START Raw data

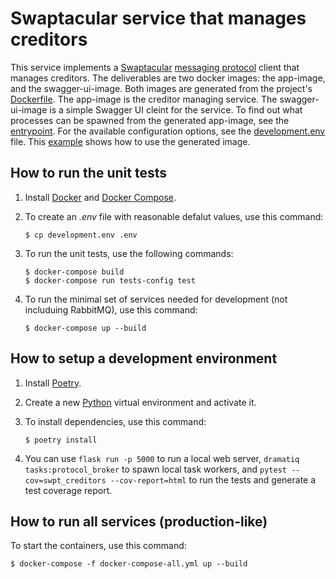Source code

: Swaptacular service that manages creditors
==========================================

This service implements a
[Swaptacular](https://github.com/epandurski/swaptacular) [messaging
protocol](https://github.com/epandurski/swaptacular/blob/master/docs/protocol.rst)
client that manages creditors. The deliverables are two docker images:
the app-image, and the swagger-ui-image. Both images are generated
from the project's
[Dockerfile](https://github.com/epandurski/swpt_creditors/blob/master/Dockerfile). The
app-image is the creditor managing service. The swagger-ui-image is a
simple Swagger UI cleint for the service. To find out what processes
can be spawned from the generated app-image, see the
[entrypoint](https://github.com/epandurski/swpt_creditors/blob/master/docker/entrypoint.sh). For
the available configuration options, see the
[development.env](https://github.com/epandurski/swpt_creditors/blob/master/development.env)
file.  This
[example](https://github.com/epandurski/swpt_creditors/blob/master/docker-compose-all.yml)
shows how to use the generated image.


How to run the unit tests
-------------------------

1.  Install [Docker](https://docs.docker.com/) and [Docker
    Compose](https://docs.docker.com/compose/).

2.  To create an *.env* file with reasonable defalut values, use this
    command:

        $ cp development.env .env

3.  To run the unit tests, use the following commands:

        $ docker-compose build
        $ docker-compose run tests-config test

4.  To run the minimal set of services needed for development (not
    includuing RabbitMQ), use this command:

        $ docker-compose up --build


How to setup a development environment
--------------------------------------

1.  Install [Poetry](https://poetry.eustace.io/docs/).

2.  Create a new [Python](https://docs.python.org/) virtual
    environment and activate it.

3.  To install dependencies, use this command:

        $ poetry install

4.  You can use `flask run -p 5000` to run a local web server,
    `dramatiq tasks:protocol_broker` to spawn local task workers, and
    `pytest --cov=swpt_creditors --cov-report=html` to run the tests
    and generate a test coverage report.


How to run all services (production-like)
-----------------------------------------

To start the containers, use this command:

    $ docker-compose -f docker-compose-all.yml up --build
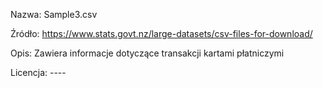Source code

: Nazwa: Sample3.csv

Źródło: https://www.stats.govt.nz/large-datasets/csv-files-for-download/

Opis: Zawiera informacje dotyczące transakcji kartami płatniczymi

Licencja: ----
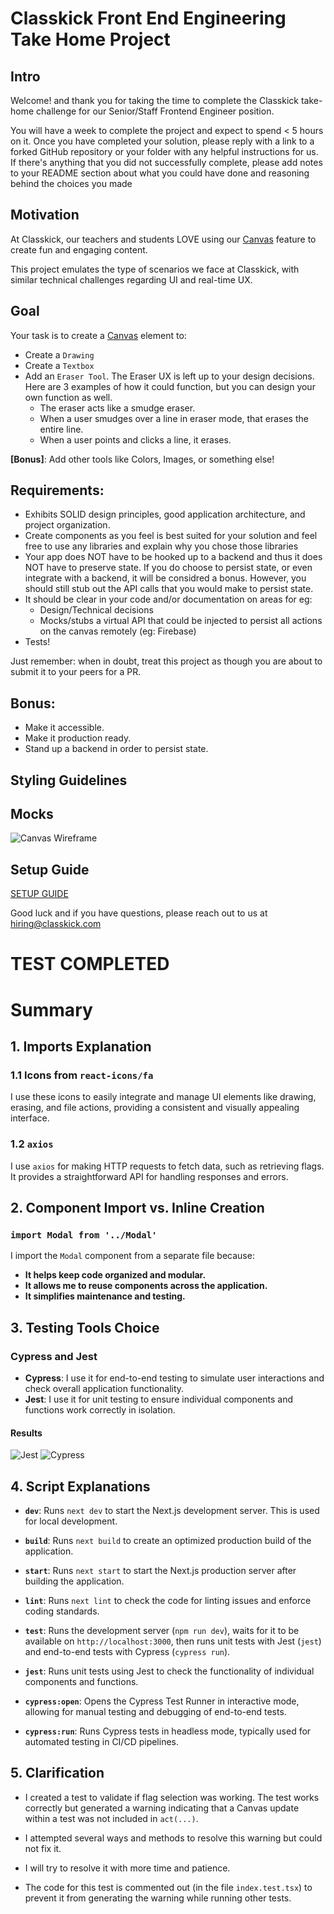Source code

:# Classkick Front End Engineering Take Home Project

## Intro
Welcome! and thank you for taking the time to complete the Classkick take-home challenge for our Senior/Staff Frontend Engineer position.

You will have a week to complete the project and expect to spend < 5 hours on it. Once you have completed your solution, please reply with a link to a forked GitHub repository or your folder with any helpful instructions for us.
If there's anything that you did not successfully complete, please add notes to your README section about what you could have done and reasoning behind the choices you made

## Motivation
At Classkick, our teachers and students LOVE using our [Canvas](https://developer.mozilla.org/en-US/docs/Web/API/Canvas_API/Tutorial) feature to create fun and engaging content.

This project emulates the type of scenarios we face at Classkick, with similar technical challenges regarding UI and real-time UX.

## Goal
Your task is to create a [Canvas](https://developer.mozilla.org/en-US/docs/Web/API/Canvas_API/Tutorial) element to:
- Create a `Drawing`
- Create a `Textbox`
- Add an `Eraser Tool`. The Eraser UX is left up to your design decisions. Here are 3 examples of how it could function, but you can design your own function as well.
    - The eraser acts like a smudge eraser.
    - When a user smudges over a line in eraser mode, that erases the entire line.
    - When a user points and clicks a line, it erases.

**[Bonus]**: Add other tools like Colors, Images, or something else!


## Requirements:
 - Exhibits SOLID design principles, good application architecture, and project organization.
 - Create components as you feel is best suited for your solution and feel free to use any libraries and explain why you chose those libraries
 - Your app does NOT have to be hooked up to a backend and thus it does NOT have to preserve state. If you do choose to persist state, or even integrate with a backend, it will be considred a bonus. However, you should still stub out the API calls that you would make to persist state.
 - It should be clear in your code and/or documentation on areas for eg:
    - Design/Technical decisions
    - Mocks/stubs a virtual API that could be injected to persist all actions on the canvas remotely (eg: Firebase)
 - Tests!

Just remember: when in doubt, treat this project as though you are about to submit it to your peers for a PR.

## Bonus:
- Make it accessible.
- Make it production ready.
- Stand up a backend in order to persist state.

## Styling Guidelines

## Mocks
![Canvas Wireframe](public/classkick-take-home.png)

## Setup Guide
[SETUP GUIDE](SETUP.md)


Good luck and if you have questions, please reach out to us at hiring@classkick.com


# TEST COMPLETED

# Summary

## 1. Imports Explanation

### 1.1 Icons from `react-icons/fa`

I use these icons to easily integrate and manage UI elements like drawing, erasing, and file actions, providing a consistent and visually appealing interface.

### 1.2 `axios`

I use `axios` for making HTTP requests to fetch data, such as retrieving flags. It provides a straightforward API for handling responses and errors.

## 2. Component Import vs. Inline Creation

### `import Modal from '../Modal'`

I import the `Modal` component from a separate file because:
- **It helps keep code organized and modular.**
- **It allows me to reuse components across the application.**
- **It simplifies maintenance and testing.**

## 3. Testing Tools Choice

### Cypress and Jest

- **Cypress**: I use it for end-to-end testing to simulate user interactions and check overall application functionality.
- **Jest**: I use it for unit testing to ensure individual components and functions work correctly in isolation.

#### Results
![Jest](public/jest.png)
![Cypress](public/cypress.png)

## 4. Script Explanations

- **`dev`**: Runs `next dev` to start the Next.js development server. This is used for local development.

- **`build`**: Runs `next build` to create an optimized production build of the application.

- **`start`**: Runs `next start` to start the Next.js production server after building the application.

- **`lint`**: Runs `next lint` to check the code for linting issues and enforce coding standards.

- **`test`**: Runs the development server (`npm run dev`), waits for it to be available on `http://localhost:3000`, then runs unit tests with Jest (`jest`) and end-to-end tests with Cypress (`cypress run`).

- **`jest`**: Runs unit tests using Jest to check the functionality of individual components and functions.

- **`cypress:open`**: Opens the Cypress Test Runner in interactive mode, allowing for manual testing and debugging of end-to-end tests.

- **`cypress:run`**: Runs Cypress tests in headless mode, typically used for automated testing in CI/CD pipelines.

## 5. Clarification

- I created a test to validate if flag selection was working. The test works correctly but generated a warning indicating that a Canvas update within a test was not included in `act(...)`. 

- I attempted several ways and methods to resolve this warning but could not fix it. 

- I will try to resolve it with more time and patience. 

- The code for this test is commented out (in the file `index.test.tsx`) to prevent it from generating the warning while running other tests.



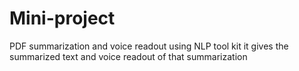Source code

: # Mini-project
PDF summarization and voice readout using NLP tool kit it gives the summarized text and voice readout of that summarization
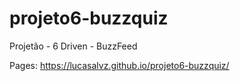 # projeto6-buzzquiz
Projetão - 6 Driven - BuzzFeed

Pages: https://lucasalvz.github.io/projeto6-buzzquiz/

END Raw data

Directions for this task: Copy, exactly and only, the lines above that begin with the one containing "## 3. Testing Tools Choice" and finish with the one containing "- **Cypress**: I".

Solved problem:
## 3. Testing Tools Choice

### Cypress and Jest

- **Cypress**: I use it for end-to-end testing to simulate user interactions and check overall application functionality.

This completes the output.